Decision: Since the business of the company was not that of money lending, it cannot be said that the sum in question represents money lent in the ordinary course of the business of money lending

[Source: M/S Bharti Televentures Ltd vs Addl./Jt. Commissioner of Income ITA 1395/2006, ITA 1656/2010] dated 18 December, 2012]

  1. Commission free corporate guarantee:

Facts: The company is an investment company and gave guarantee without charging commission. It became a bad debt subsequently and the company made zero efforts in realizing the same.

Basis of Decision: It is the general accepted practice that MOA of the companies are drafted so as to include a broad spectrum of objects and activities in the object clause even if no such activities are actually intended to be carried out by the company. In the instant case, no business of giving guarantees for repayment of loans etc. has been carried out by the company and in fact, no guarantee has been given to any party for repayment of loan. The impugned guarantee transaction is the solitary transaction which has been entered into without charging of any commission.

Decision: Giving of guarantee was not a commercial decision and in the ordinary course of company’s business because it could not be company’s business to guarantee the payment of bad and irrecoverable amounts.

[Source: Malbros Investments Ltd. vs Dcit on 11 March, 2004]

  1. Granting of loan:

[A] Facts: The company is engaged in manufacture and sale of sugar and advanced a loan to a firm.
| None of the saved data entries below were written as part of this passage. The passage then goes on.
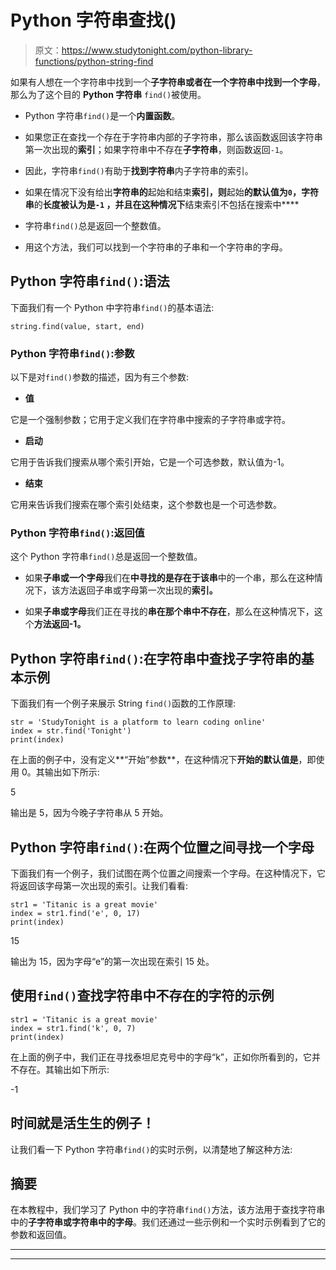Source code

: # Python 字符串查找()

> 原文：<https://www.studytonight.com/python-library-functions/python-string-find>

如果有人想在一个字符串中找到一个**子字符串或者在一个字符串中找到一个字母**，那么为了这个目的 **Python 字符串** `find()`被使用。

*   Python 字符串`find()`是一个**内置函数**。

*   如果您正在查找一个存在于字符串内部的子字符串，那么该函数返回该字符串第一次出现的**索引**；如果字符串中不存在**子字符串**，则函数返回`-1`。

*   因此，字符串`find()`有助于**找到字符串**内子字符串的索引。

*   如果在情况下没有给出**字符串的**起始和结束**索引，则**起始**的默认值为`0`，字符串**的**长度被认为是`-1` ，并且在这种情况下**结束索引不包括在搜索中****

*   字符串`find()`总是返回一个整数值。

*   用这个方法，我们可以找到一个字符串的子串和一个字符串的字母。

## Python 字符串`find()`:语法

下面我们有一个 Python 中字符串`find()`的基本语法:

```
string.find(value, start, end)
```

### Python 字符串`find()`:参数

以下是对`find()`参数的描述，因为有三个参数:

*   **值**

它是一个强制参数；它用于定义我们在字符串中搜索的子字符串或字符。

*   **启动**

它用于告诉我们搜索从哪个索引开始，它是一个可选参数，默认值为-1。

*   **结束**

它用来告诉我们搜索在哪个索引处结束，这个参数也是一个可选参数。

### Python 字符串`find()`:返回值

这个 Python 字符串`find()`总是返回一个整数值。

*   如果**子串或一个字母**我们在**中寻找的是存在于该串**中的一个串，那么在这种情况下，该方法返回子串或字母第一次出现的**索引。**

*   如果**子串或字母**我们正在寻找的**串在那个串中不存在**，那么在这种情况下，这个**方法返回-1。**

## Python 字符串`find()`:在字符串中查找子字符串的基本示例

下面我们有一个例子来展示 String `find()`函数的工作原理:

```
str = 'StudyTonight is a platform to learn coding online'
index = str.find('Tonight')
print(index)
```

在上面的例子中，没有定义**“开始”参数**，在这种情况下**开始的默认值是**，即使用 0。其输出如下所示:

5

输出是 5，因为今晚子字符串从 5 开始。

## Python 字符串`find()`:在两个位置之间寻找一个字母

下面我们有一个例子，我们试图在两个位置之间搜索一个字母。在这种情况下，它将返回该字母第一次出现的索引。让我们看看:

```
str1 = 'Titanic is a great movie'
index = str1.find('e', 0, 17)
print(index)
```

15

输出为 15，因为字母“e”的第一次出现在索引 15 处。

## 使用`find()`查找字符串中不存在的字符的示例

```
str1 = 'Titanic is a great movie'
index = str1.find('k', 0, 7)
print(index)
```

在上面的例子中，我们正在寻找泰坦尼克号中的字母“k”，正如你所看到的，它并不存在。其输出如下所示:

-1

## 时间就是活生生的例子！

让我们看一下 Python 字符串`find()`的实时示例，以清楚地了解这种方法:

## 摘要

在本教程中，我们学习了 Python 中的字符串`find()`方法，该方法用于查找字符串中的**子字符串或字符串中的字母**。我们还通过一些示例和一个实时示例看到了它的参数和返回值。

* * *

* * *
Basis of Decision: Every act which is intra vires of the company (allowed in the MOA) is not necessarily done in the ordinary course of the business of the company. It must be found as to whether the particular act has any connection with the normal business that the company is carrying on and whether it is so related to the business of the company that it can be considered to be performed in the ordinary course of the business of that company.

Decision: moneys lent by the company were not in the ordinary course of business, and that transaction did not constitute part of the business of the company.

[Source: Seksaria Biswan Sugar Factory vs Commissioner Of Income-Tax, AIR 1950 Bom 200]

[B] For companies which are engaged in financial services: When a commercial bank grants a business loan it is absolutely in ordinary course. But when a housing finance company grants a business loan it’s clearly not in ordinary course if the same is not a recurring transaction.

Conclusion

The question whether a transaction is in the ordinary course of business of a company or not will vary depending upon the facts and circumstances of each case. There cannot be a specific guideline or thumb rule for all the companies because it is a relative aspect and every organization has its own complex operations and diversified sectors. A company might end up being non-compliant just because of a slight misinterpretation. That’s why it is extremely important to analyze it conscientiously. The Board of directors must unequivocally come to a conclusion for the respective matter after considering potential conflict of interest and sensitivity of the transaction.